Jasivan Sivakumar


About me

I am a PhD candidate in Natural Language Processing (NLP) at the University of Sheffield. I started at the Speech and Language Technology (SLT) Centre for Doctoral training (CDT) in September 2021. My focus lies in numerical reasoning especially how to evaluate and improve smaller accessible general-prupose model to enhance their numerical understanding in downstream tasks. I'm also interested in encoding numbers, tokenisation and NLP for low-resource languages. My background is in mathematics and previously I was a mathematics teacher in a secondary school. I also taught French and English in Colombia.

Outside my work, I enjoy salsa dancing and other latino style dances. I have also started to knit. But above all, I love travelling and get to experience different cultures.


  • Jan 24 - Emergency Reviewer: Reviewed for LREC-Coling 2024, tracks "Less-Resourced/Endangered/Less-studied Languages", "Lexicon and Semantics" and "Social Media Processing".

  • Nov 23 - Huggingface Workshop: Delivered first workshop to undergraduates explaining how to train a model on custom dataset using huggingface.

  • Nov 23 - Supervision: Started jointly supervising two undergraduate students on multilingual numerical reasoning and number decoding.

  • Jul 23 - Youtube fame: Feature in AI Coffee Break youtube channel in ACL video at 8 mins 51 at ACL main conference, Toronto, Canada.

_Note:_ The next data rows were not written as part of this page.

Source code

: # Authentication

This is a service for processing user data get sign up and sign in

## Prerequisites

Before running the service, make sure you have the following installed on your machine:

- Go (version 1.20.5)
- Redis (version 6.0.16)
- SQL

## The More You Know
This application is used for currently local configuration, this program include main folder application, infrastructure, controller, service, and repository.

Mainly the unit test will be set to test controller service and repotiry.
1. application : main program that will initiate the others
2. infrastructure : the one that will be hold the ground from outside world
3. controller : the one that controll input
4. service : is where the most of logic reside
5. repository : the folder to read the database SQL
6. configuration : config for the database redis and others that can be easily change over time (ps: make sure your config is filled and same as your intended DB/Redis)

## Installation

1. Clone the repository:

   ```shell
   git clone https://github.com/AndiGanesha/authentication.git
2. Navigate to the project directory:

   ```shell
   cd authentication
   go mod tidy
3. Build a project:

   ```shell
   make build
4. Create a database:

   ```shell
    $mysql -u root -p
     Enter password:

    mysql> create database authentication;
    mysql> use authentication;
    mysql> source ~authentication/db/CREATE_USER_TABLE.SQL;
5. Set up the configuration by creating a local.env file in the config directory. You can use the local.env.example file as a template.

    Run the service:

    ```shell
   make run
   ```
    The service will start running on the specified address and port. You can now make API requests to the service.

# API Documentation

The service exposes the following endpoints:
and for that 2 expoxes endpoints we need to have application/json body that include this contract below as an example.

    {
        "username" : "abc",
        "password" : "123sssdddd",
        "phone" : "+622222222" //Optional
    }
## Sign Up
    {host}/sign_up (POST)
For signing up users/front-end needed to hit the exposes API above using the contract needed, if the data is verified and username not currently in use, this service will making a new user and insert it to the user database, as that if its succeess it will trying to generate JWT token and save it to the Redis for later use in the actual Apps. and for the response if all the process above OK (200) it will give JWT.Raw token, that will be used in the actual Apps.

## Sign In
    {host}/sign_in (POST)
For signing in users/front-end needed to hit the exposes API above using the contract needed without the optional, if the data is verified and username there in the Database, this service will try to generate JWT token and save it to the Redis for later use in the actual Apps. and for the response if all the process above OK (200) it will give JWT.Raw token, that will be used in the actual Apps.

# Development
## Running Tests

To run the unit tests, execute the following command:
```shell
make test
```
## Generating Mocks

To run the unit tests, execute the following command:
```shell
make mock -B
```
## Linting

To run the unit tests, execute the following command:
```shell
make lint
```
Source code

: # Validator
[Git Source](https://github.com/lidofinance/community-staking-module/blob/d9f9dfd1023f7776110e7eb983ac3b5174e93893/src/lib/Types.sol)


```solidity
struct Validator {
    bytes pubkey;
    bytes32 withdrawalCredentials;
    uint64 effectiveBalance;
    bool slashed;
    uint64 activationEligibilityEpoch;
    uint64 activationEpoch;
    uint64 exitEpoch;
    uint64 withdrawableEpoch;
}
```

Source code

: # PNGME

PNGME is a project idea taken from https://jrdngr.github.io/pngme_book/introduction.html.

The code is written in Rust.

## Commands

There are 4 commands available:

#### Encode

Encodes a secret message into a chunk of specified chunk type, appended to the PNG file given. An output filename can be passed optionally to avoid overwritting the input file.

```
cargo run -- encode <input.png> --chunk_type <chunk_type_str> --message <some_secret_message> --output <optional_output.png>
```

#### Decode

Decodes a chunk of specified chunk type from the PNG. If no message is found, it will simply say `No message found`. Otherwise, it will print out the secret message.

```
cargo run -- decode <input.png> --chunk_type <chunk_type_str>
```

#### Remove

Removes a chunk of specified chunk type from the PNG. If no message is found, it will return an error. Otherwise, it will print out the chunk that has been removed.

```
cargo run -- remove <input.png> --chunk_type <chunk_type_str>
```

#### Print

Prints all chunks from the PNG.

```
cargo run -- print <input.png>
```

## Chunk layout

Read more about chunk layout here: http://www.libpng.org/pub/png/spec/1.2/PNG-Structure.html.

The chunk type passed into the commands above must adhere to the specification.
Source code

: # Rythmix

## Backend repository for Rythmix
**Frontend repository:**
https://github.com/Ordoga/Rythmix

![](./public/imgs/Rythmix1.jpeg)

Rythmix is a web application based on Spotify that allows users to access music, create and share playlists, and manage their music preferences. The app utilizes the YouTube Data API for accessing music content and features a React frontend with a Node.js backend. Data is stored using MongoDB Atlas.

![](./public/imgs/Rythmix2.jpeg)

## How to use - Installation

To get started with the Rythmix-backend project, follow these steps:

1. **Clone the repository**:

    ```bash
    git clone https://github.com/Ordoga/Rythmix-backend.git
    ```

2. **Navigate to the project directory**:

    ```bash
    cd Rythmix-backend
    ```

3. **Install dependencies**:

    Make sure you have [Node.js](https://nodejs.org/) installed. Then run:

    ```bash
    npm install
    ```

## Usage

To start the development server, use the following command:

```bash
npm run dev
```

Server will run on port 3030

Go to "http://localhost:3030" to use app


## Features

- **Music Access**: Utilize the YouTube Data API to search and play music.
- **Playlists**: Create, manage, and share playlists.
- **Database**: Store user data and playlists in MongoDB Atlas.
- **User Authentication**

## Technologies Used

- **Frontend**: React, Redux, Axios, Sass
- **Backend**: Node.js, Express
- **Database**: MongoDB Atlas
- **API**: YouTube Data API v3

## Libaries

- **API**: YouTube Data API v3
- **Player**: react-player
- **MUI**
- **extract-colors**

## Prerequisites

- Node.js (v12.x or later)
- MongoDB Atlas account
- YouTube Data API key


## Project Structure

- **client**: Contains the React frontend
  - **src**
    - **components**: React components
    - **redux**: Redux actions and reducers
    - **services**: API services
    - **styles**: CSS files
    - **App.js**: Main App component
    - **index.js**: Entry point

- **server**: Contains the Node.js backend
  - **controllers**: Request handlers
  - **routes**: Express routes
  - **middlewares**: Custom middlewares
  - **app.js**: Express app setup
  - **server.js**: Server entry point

  • Jul 23 - Conference: Attended ACL 2023 in Toronto where I also presented FERMAT at the main conference.

  • Jun 23 - Quizmaster: Entertained the attendees of UKSpeech 2023 at their social event with a quiz.

  • Jun 23 - Invited talk: Presented FERMAT at the third annual Center for Doctoral Training in Speech and Language Technologies in Sheffield, UK.

  • May 23 - Field trip: Travelled to San Basilio de Palenque, Colombia to meet the afro-colombian Palenquero people and collect their native language data.

  • Feb 23 - Examiner: Marked third year undergraduate scripts for Professional Issues course.

  • Jun 22 - Conference Organiser: Student organiser of panel discussion at the Sheffield CDT second annual conferrence.


Curriculum Vitae

Find a full CV here.

Research Activities

NLP for Endangered Language Revitalisation

Sep 21 - Present
  • Collect and digitise text data using OCR for an endangered afro-colombia language, Palenquero.
  • Deploy low-resource language NLP research to develop pedagogical resources.

Speech Technology and NLP to improve Oral History Search Functionality

Nov 21 - Jun 22
  • Project with oral history video archive to train ASR systems for transcription.
  • Adapted NER systems to identify naval domain specific terms and improve transcription search.
  • Pipeline ASR, diarisation and NER systems to provide annotated transcript used to give desired timestamps with videos.


PhD Computer Science (Natural Language Processing)

Sep 20 - Sep 25
University of Sheffield, UK

MA Computational Linguistics - Distinction

Sep 20 - Sep 21
University of Wolverhampton, UK

PGCE Secondary Education (Mathematics)

Sep 17 - Sep 18
University of Cambridge, UK

Bachelors (MMath) Mathematics - First Class

Oct 12 - Jul 16
University of Warwick, UK
(Year abroad: Université Pierre et Marie Curie, France)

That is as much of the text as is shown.